(Input data)

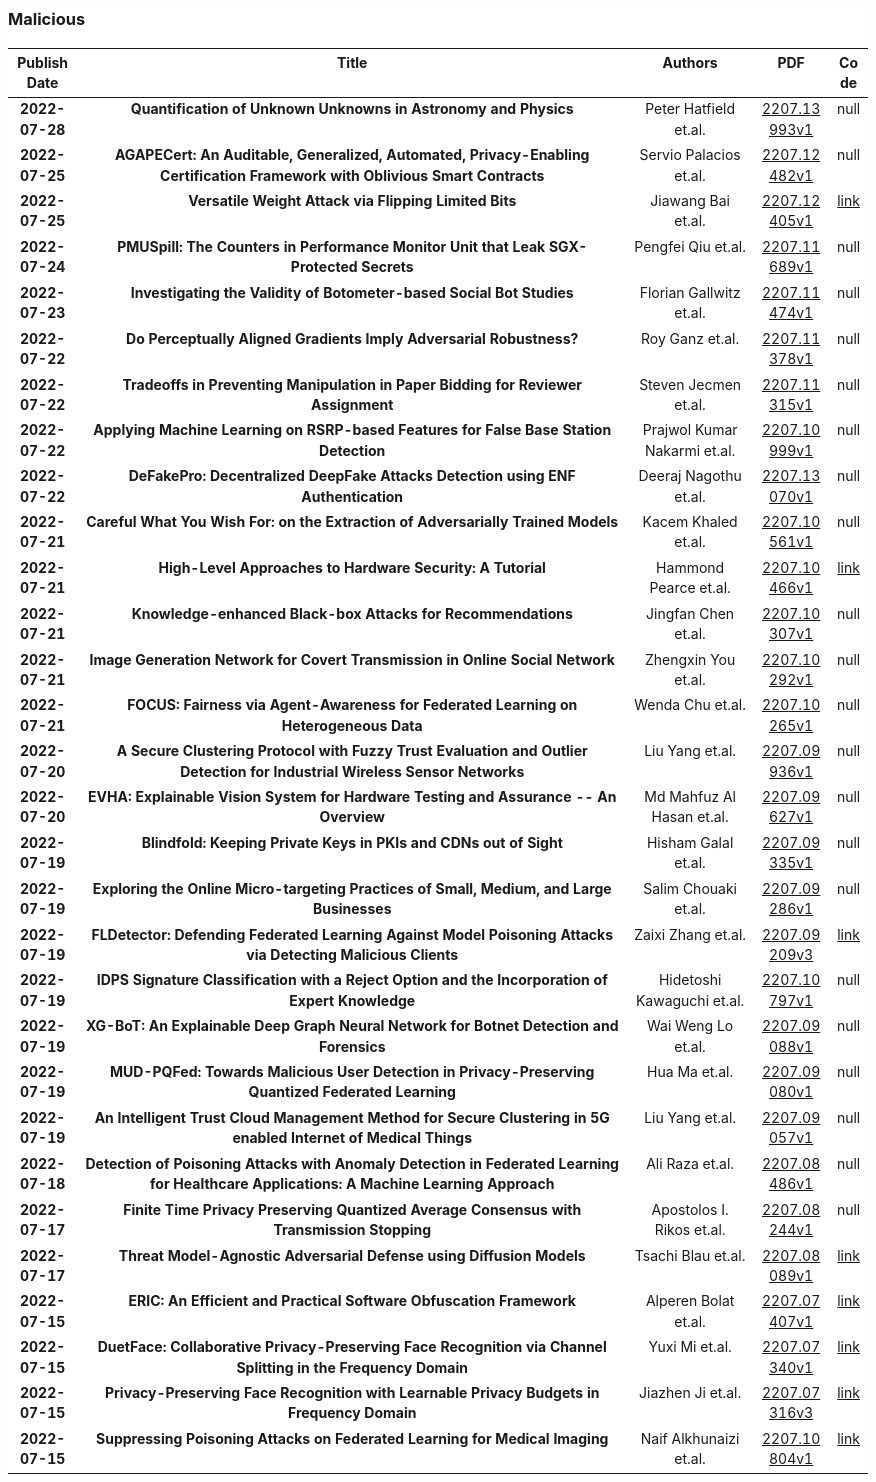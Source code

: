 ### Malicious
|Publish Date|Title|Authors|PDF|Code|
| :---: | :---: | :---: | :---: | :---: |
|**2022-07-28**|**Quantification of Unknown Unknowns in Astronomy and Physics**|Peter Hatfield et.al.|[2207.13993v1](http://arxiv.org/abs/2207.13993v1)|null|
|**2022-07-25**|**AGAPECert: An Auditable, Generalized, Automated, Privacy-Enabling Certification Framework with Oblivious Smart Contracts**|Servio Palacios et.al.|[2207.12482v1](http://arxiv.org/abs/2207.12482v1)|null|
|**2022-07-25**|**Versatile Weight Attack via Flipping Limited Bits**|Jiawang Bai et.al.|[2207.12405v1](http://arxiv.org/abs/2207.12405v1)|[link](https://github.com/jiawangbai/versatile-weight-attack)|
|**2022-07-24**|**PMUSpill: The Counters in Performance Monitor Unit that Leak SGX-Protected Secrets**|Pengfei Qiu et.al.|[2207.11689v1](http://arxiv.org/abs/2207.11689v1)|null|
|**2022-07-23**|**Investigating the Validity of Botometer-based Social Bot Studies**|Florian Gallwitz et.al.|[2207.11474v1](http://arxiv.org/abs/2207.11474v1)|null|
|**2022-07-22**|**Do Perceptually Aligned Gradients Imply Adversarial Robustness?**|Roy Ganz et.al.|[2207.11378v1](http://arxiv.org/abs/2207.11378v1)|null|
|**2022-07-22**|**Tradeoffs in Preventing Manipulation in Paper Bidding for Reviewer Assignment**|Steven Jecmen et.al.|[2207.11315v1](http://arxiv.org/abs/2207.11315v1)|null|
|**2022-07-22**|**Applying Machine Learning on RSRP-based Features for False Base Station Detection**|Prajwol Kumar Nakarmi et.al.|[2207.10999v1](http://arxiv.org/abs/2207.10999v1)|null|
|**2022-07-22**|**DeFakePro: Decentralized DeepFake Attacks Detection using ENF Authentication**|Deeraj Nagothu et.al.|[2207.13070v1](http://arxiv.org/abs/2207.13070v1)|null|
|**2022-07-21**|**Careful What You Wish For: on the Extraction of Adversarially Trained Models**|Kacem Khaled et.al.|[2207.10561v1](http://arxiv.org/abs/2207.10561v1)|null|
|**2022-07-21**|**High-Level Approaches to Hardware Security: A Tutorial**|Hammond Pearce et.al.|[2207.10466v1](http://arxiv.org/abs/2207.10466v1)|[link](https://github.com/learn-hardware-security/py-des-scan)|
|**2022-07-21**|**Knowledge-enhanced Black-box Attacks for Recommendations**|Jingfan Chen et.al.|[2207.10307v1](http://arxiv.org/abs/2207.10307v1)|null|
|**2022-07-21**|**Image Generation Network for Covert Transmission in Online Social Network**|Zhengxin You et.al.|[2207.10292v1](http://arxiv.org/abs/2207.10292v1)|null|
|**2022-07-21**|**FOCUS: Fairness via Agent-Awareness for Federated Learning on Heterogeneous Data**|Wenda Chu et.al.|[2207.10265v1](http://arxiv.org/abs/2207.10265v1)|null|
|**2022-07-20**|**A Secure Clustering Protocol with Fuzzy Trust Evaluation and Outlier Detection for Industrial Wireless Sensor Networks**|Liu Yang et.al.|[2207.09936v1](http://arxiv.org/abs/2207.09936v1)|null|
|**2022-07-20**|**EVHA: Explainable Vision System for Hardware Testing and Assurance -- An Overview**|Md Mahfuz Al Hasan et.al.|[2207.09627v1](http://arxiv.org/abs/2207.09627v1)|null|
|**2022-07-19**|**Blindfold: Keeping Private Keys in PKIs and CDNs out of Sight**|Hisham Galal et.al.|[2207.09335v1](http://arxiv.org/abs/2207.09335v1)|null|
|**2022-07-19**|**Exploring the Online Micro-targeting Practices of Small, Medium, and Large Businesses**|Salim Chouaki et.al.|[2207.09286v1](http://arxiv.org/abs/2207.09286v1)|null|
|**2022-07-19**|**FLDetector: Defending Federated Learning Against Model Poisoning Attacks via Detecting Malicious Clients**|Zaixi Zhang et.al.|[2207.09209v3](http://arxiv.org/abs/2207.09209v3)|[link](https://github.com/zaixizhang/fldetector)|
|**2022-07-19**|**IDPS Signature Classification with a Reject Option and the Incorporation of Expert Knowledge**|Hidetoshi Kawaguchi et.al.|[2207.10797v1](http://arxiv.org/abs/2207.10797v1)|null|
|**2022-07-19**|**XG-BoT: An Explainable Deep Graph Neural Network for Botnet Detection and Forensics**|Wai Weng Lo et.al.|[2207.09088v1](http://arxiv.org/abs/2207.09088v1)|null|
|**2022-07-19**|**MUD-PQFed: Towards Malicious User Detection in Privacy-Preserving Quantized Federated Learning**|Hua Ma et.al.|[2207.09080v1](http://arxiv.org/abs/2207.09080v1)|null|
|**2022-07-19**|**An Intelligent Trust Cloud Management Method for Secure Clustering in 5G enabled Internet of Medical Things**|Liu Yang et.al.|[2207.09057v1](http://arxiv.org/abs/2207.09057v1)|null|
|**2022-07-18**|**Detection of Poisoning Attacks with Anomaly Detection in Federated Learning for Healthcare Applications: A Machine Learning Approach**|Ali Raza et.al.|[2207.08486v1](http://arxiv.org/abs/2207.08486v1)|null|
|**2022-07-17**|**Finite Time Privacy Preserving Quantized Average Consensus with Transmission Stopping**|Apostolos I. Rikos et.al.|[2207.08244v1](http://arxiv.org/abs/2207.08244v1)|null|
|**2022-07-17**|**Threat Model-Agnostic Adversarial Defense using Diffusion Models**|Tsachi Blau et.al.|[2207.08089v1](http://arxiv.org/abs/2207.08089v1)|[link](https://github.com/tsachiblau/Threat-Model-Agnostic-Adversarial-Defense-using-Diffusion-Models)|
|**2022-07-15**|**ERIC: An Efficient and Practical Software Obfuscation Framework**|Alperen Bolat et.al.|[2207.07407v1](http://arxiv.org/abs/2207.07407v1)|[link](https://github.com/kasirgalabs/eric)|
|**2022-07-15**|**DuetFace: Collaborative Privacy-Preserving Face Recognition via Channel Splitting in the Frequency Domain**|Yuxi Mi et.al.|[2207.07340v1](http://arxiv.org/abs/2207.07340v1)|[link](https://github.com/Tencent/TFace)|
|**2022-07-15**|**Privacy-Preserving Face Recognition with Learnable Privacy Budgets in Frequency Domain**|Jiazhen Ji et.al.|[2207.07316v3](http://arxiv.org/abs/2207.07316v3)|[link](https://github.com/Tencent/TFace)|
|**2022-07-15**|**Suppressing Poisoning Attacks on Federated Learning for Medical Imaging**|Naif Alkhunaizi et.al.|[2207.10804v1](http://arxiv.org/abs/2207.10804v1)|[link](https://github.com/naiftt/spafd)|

(End Input data)

> _What needs to be done_: Which lines of the listing above hold the word "Social"? Copy each of them.

> _Task output_:
|**2022-07-23**|**Investigating the Validity of Botometer-based Social Bot Studies**|Florian Gallwitz et.al.|[2207.11474v1](http://arxiv.org/abs/2207.11474v1)|null|
|**2022-07-21**|**Image Generation Network for Covert Transmission in Online Social Network**|Zhengxin You et.al.|[2207.10292v1](http://arxiv.org/abs/2207.10292v1)|null|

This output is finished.